Separate regulations governing restructuring and bankruptcy proceedings conducted with respect to a developer in the light of the amendment of restructuring law


FKA Facts Commentaries Analysis


The new Restructuring Law of 15 May 2015 (“RL”), which comes into force on 1 January 2016, introduces changes also with respect to the regulation of restructuring and bankruptcy of developers. Instead of current solutions in force since 2012, the preferred objective, apart from the transfer of ownership to premises, is now the payment of a monetary amount resulting from the security of the buyer’s claim by an entry into the land and mortgage register.
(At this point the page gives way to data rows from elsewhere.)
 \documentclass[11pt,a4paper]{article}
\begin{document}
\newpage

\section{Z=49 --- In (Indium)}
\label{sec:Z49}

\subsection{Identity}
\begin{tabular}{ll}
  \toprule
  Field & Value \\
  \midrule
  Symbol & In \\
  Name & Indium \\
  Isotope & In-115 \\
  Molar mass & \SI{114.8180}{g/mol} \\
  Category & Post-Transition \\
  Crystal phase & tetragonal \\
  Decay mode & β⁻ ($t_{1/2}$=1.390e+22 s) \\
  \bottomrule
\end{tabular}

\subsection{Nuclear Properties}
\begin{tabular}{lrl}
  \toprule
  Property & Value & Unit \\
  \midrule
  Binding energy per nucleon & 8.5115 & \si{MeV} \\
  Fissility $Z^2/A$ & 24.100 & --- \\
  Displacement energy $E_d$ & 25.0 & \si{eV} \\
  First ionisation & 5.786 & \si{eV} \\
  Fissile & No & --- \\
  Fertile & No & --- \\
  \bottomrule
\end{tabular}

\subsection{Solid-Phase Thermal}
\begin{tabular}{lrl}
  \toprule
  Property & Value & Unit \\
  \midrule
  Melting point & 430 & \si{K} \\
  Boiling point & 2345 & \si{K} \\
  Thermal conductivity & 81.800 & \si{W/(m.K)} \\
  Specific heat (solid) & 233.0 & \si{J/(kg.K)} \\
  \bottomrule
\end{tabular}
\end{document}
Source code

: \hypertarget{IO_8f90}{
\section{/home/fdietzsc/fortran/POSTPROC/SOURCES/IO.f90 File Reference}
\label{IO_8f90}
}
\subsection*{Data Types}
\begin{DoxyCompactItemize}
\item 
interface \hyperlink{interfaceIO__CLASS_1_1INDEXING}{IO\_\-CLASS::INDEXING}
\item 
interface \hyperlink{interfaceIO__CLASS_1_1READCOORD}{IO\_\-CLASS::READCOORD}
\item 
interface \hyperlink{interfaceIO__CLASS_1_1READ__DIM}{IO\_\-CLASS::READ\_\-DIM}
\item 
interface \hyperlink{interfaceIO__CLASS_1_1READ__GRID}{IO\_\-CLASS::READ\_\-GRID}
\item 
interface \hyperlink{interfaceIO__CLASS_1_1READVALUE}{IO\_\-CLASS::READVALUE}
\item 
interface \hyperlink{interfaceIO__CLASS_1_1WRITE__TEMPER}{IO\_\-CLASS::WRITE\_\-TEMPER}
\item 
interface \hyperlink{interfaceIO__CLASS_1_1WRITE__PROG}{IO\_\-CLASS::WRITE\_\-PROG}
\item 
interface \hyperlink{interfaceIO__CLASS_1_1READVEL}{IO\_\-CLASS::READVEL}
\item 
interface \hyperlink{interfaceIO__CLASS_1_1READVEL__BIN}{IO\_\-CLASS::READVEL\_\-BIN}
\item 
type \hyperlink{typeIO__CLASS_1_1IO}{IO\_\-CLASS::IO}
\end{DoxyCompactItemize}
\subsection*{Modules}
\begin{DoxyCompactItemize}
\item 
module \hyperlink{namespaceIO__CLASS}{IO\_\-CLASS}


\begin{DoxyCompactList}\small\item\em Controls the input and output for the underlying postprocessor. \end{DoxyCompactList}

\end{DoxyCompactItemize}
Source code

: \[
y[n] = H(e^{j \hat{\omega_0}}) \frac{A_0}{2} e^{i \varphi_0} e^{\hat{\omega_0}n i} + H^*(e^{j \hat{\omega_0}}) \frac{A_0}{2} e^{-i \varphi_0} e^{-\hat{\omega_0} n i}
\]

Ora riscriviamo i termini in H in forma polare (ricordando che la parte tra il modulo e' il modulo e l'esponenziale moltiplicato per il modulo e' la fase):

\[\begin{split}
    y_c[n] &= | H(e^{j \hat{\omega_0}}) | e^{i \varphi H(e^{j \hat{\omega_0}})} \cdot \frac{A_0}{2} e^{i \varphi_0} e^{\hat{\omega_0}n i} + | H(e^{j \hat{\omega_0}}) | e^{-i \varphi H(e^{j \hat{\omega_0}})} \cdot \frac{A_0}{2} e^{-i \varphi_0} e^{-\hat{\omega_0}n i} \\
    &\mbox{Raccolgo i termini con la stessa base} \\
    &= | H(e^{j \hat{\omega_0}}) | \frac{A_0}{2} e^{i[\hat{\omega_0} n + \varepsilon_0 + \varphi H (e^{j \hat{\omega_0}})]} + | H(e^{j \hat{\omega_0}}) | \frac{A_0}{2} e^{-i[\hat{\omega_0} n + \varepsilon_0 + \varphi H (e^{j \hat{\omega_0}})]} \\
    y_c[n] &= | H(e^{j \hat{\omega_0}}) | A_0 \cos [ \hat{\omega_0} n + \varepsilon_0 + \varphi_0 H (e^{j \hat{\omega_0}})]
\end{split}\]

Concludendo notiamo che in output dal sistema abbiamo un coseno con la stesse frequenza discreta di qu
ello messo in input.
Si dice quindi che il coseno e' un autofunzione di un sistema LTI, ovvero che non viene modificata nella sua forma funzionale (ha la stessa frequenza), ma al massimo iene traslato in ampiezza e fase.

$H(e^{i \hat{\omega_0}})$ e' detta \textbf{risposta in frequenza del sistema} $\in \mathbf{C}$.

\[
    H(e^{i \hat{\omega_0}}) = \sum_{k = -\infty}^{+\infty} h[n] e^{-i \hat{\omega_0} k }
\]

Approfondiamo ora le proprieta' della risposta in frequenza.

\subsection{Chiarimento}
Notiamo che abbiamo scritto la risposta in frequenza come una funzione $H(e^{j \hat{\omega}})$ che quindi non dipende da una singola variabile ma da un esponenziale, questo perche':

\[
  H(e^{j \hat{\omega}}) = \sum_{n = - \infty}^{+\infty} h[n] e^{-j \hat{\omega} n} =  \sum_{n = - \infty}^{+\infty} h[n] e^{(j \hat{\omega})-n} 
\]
Pursuant to the Act on the Protection of Rights of the Buyer of a Housing Unit or Single-Family Home, as of 29 April 2012 new, separate regulations governing the bankruptcy and restructuring of developers were introduced to the Bankruptcy and Rehabilitation Law. The legislator intended to introduce those separate proceedings to provide necessary protection of the claims of housing unit or single-family home buyers resulting from development agreements, in the case of the developer’s bankruptcy or restructuring. However, there are several gaps in those provisions, which caused legal uncertainty, and their ability to fulfil their basic objective has been frequently questioned. The latest changes, which will come into force on 1 January 2016, recognise the necessity to depart from the excessive protection of the buyer’s right to acquire a housing unit, which can be exercised only if the development project continues, and instead focus on the protection of the right to the value of the housing unit, which can be exercised both by way of a transfer of ownership to the housing unit and – if the property is liquidated – by a payment of a monetary amount resulting from the fact that the buyer’s claim is secured by an entry into the land and mortgage register.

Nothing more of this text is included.